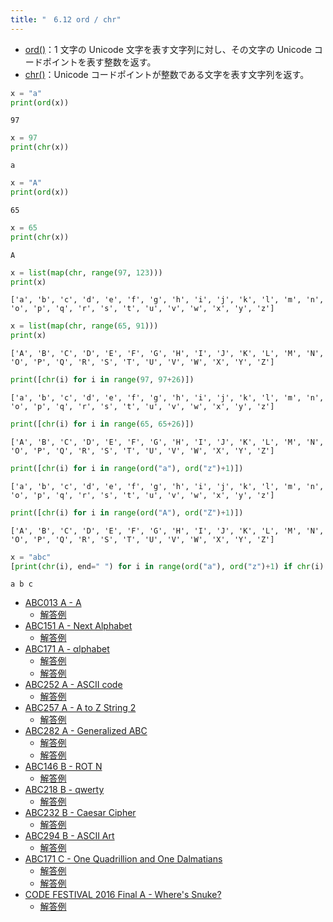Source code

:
 ```yaml
---
title: "　6.12 ord / chr"
---
```


* [ord()](https://docs.python.org/ja/3/library/functions.html#ord)：1 文字の Unicode 文字を表す文字列に対し、その文字の Unicode コードポイントを表す整数を返す。
* [chr()](https://docs.python.org/ja/3/library/functions.html#chr)：Unicode コードポイントが整数である文字を表す文字列を返す。

```python:サンプルコード：sample_514.py
x = "a"
print(ord(x))
```

```text:実行結果
97
```

```python:サンプルコード：sample_515.py
x = 97
print(chr(x))
```

```text:実行結果
a
```

```python:サンプルコード：sample_516.py
x = "A"
print(ord(x))
```

```text:実行結果
65
```

```python:サンプルコード：sample_517.py
x = 65
print(chr(x))
```

```text:実行結果
A
```

```python:サンプルコード：sample_518.py
x = list(map(chr, range(97, 123)))
print(x)
```

```text:実行結果
['a', 'b', 'c', 'd', 'e', 'f', 'g', 'h', 'i', 'j', 'k', 'l', 'm', 'n', 'o', 'p', 'q', 'r', 's', 't', 'u', 'v', 'w', 'x', 'y', 'z']
```

```python:サンプルコード：sample_519.py
x = list(map(chr, range(65, 91)))
print(x)
```

```text:実行結果
['A', 'B', 'C', 'D', 'E', 'F', 'G', 'H', 'I', 'J', 'K', 'L', 'M', 'N', 'O', 'P', 'Q', 'R', 'S', 'T', 'U', 'V', 'W', 'X', 'Y', 'Z']
```

```python:サンプルコード：sample_520.py
print([chr(i) for i in range(97, 97+26)])
```

```text:実行結果
['a', 'b', 'c', 'd', 'e', 'f', 'g', 'h', 'i', 'j', 'k', 'l', 'm', 'n', 'o', 'p', 'q', 'r', 's', 't', 'u', 'v', 'w', 'x', 'y', 'z']
```

```python:サンプルコード：sample_521.py
print([chr(i) for i in range(65, 65+26)])
```

```text:実行結果
['A', 'B', 'C', 'D', 'E', 'F', 'G', 'H', 'I', 'J', 'K', 'L', 'M', 'N', 'O', 'P', 'Q', 'R', 'S', 'T', 'U', 'V', 'W', 'X', 'Y', 'Z']
```

```python:サンプルコード：sample_522.py
print([chr(i) for i in range(ord("a"), ord("z")+1)])
```

```text:実行結果
['a', 'b', 'c', 'd', 'e', 'f', 'g', 'h', 'i', 'j', 'k', 'l', 'm', 'n', 'o', 'p', 'q', 'r', 's', 't', 'u', 'v', 'w', 'x', 'y', 'z']
```

```python:サンプルコード：sample_523.py
print([chr(i) for i in range(ord("A"), ord("Z")+1)])
```

```text:実行結果
['A', 'B', 'C', 'D', 'E', 'F', 'G', 'H', 'I', 'J', 'K', 'L', 'M', 'N', 'O', 'P', 'Q', 'R', 'S', 'T', 'U', 'V', 'W', 'X', 'Y', 'Z']
```

```python:サンプルコード：sample_524.py
x = "abc"
[print(chr(i), end=" ") for i in range(ord("a"), ord("z")+1) if chr(i) in x]
```

```text:実行結果
a b c
```

- [ABC013 A - A](https://atcoder.jp/contests/abc013/tasks/abc013_1)
    - [解答例](https://atcoder.jp/contests/abc013/submissions/18033213)
- [ABC151 A - Next Alphabet](https://atcoder.jp/contests/abc151/tasks/abc151_a)
    - [解答例](https://atcoder.jp/contests/abc151/submissions/18033242)
- [ABC171 A - αlphabet](https://atcoder.jp/contests/abc171/tasks/abc171_a)
    - [解答例](https://atcoder.jp/contests/abc171/submissions/14577362)
    - [解答例](https://atcoder.jp/contests/abc171/submissions/33847107)
- [ABC252 A - ASCII code](https://atcoder.jp/contests/abc252/tasks/abc252_a)
    - [解答例](https://atcoder.jp/contests/abc252/submissions/31936399)
- [ABC257 A - A to Z String 2](https://atcoder.jp/contests/abc257/tasks/abc257_a)
    - [解答例](https://atcoder.jp/contests/abc257/submissions/32939519)
- [ABC282 A - Generalized ABC](https://atcoder.jp/contests/abc282/tasks/abc282_a)
    - [解答例](https://atcoder.jp/contests/abc282/submissions/37473170)
    - [解答例](https://atcoder.jp/contests/abc282/submissions/37473263)
- [ABC146 B - ROT N](https://atcoder.jp/contests/abc146/tasks/abc146_b)
    - [解答例](https://atcoder.jp/contests/abc146/submissions/15313362)
- [ABC218 B - qwerty](https://atcoder.jp/contests/abc218/tasks/abc218_b)
    - [解答例](https://atcoder.jp/contests/abc218/submissions/27245020)
- [ABC232 B - Caesar Cipher](https://atcoder.jp/contests/abc232/tasks/abc232_b)
    - [解答例](https://atcoder.jp/contests/abc232/submissions/28884115)
- [ABC294 B - ASCII Art](https://atcoder.jp/contests/abc294/tasks/abc294_b)
    - [解答例](https://atcoder.jp/contests/abc294/submissions/39950030)
- [ABC171 C - One Quadrillion and One Dalmatians](https://atcoder.jp/contests/abc171/tasks/abc171_c)
    - [解答例](https://atcoder.jp/contests/abc171/submissions/14615714)
    - [解答例](https://atcoder.jp/contests/abc171/submissions/14615851)
- [CODE FESTIVAL 2016 Final A - Where's Snuke?](https://atcoder.jp/contests/cf16-final/tasks/codefestival_2016_final_a)
    - [解答例](https://atcoder.jp/contests/cf16-final/submissions/18033429)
--------
» **Action item**: Every line above with the word "library" is to be copied out.

» **Response for this exercise**:
* [ord()](https://docs.python.org/ja/3/library/functions.html#ord)：1 文字の Unicode 文字を表す文字列に対し、その文字の Unicode コードポイントを表す整数を返す。
* [chr()](https://docs.python.org/ja/3/library/functions.html#chr)：Unicode コードポイントが整数である文字を表す文字列を返す。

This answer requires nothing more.